Eles se masturbavam mutuamente no sofá, se olhando nos olhos na penumbra com uma intensidade que fazia o ar parecer vibrar, seus olhares carregados de um desejo que os unia naquele momento proibido. Os dedos de David afundavam mais fundo na buceta quente e ensopada de Karla, explorando as paredes internas escorregadias que se contraíam ao redor deles com avidez, enquanto o polegar pressionava o clitóris inchado em círculos firmes, sentindo o fluxo viscoso jorrar em jatos quentes que cobriam sua mão inteira. Os gemidos de Karla eram suaves no começo, um sussurro rouco que escapava de seus lábios carnudos, mas cresciam em intensidade, se tornando ofegos profundos e guturais enquanto seus dedos inexperientes a levavam ao limite, seu corpo voluptuoso tremendo a cada toque que a fazia arquear os quadris contra a palma dele, o suor escorrendo pela barriga macia e se acumulando nas dobras eróticas.

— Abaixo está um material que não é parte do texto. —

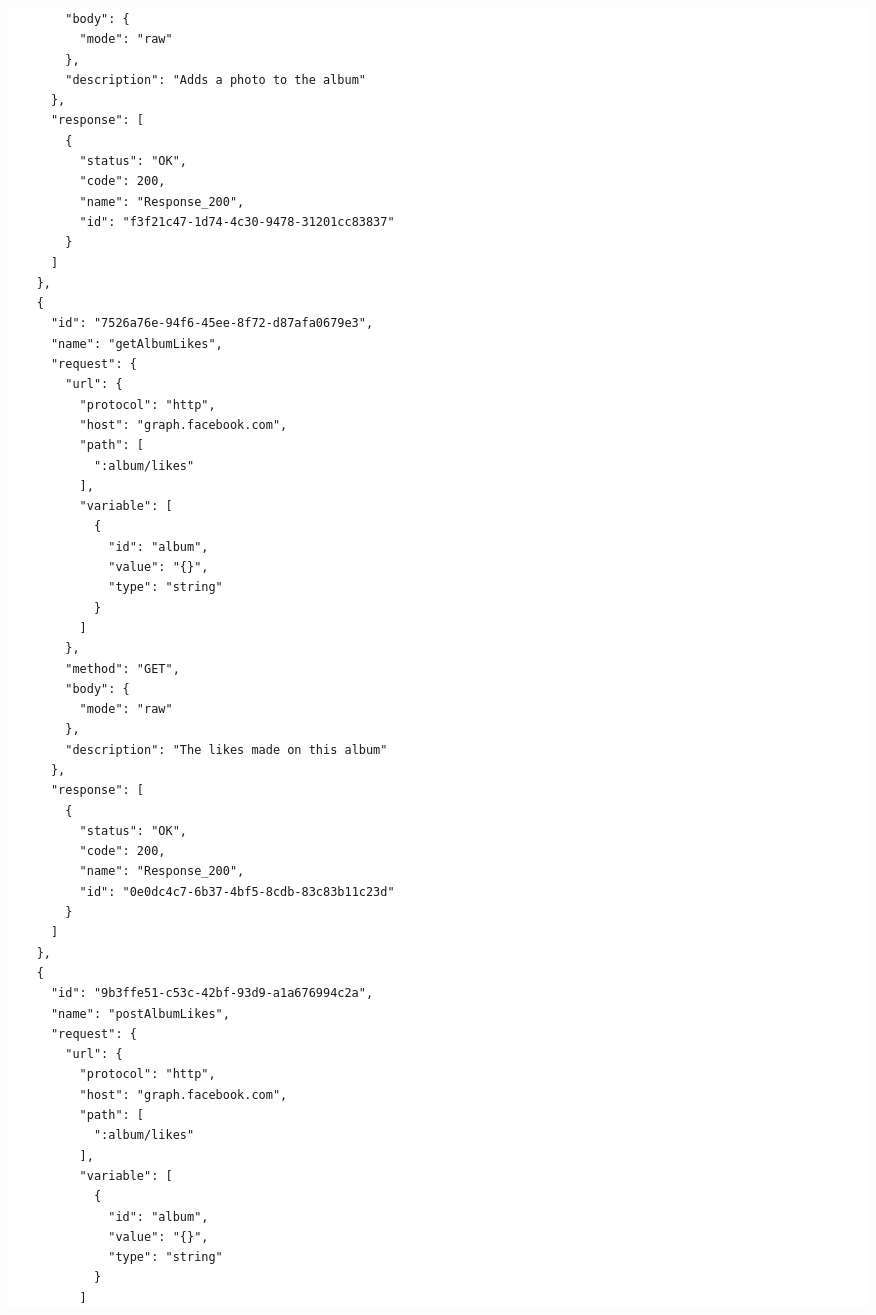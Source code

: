             "body": {
              "mode": "raw"
            },
            "description": "Adds a photo to the album"
          },
          "response": [
            {
              "status": "OK",
              "code": 200,
              "name": "Response_200",
              "id": "f3f21c47-1d74-4c30-9478-31201cc83837"
            }
          ]
        },
        {
          "id": "7526a76e-94f6-45ee-8f72-d87afa0679e3",
          "name": "getAlbumLikes",
          "request": {
            "url": {
              "protocol": "http",
              "host": "graph.facebook.com",
              "path": [
                ":album/likes"
              ],
              "variable": [
                {
                  "id": "album",
                  "value": "{}",
                  "type": "string"
                }
              ]
            },
            "method": "GET",
            "body": {
              "mode": "raw"
            },
            "description": "The likes made on this album"
          },
          "response": [
            {
              "status": "OK",
              "code": 200,
              "name": "Response_200",
              "id": "0e0dc4c7-6b37-4bf5-8cdb-83c83b11c23d"
            }
          ]
        },
        {
          "id": "9b3ffe51-c53c-42bf-93d9-a1a676994c2a",
          "name": "postAlbumLikes",
          "request": {
            "url": {
              "protocol": "http",
              "host": "graph.facebook.com",
              "path": [
                ":album/likes"
              ],
              "variable": [
                {
                  "id": "album",
                  "value": "{}",
                  "type": "string"
                }
              ]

Ela acelerou o ritmo no pau dele com uma urgência crescente, tirando-o completamente do shorts para acariciá-lo diretamente, envolvendo a carne dura e pulsante com a mão quente e levemente pegajosa pelo suor que se acumulava na palma, deslizando para cima e para baixo pelo tronco fino e comprido, venoso, sentindo cada veia proeminente e elevada sob seus dedos que se curvavam com firmeza ao redor da circunferência, a pele lisa e tensa deslizando com facilidade graças ao líquido pré-seminal que pingava da cabeça rosada e inchada em fios transparentes e viscosos, lubrificando o movimento com um brilho molhado que refletia a luz fraca da sala, um cheiro almiscarado e salgado subindo entre eles, intenso e primal, misturado com o aroma floral do perfume dela e o calor do corpo que impregnava o ar abafado. David gozou primeiro com um gemido abafado que escapou da garganta num som rouco e entrecortado, o corpo magro dele se contorcendo em espasmos incontroláveis enquanto jatos quentes e grossos de porra espirravam na barriga lisa e pálida dela, cobrindo-a em manchas viscosas e cremosas que escorriam devagar pelas dobras trêmulas e ondulantes do abdômen erótico dela, deixando rastros pegajosos que esfriavam aos poucos na pele quente dela, tremendo contra o peito dele com ondas de prazer avassaladoras que percorriam desde a base da espinha até as extremidades, deixando-o exausto e ofegante, com o coração batendo descontrolado e as pernas fracas pela liberação crua que o consumia por completo.
Karla veio logo depois, a buceta dela se contraindo com força em volta dos dedos enfiados num aperto visceral e pulsante que os sugava mais fundo, um orgasmo intenso que a percorreu como uma onda avassaladora, fazendo ela arquear as costas com um tremor profundo que sacudia os peitos pesados e balançantes, apertando as coxas grossas e carnudas com uma pressão que fazia as veias sutis na pele pálida dela se destacarem, molhando eles com uma essência abundante e quente que jorrava em pulsos rítmicos e incontroláveis, um fluido grosso e quente que ensopava a mão dele por completo, escorrendo entre os dedos em fios viscosos e pingando no sofá num fluxo transbordante que deixava manchas molhadas e pegajosas no tecido, o cheiro almiscarado da excitação dela subindo no ar abafado como um perfume cru. E viciante. Se abraçaram suados, corpos pegajosos e trêmulos entrelaçados num nó de carne quente e escorregadia, respirações ofegantes se misturando em gemidos irregulares que preenchiam o espaço com um som gutural e primitivo, o suor das peles se fundindo numa camada brilhante que fazia cada roçar parecer mais intenso, com uma mistura de euforia avassaladora que os deixava extasiados e exaustos, e uma culpa cortante que se cravava como um ferrão nos peitos acelerados, obrigando-os a se agarrar mais forte, como se o abraço pudesse dissipar o peso do que acabara de acontecer.
— Foi… intenso, como se meu corpo inteiro tivesse explodido — disse David, voz trêmula e rouca pelo prazer residual.
Karla assentiu, beijando a testa dele com lábios inchados e quentes, sentindo ainda o esperma dele esfriando sobre a pele dela.
— Nunca imaginei que fosse sentir isso… tão perfeito contigo, como se a gente tivesse esperado por isso a vida toda.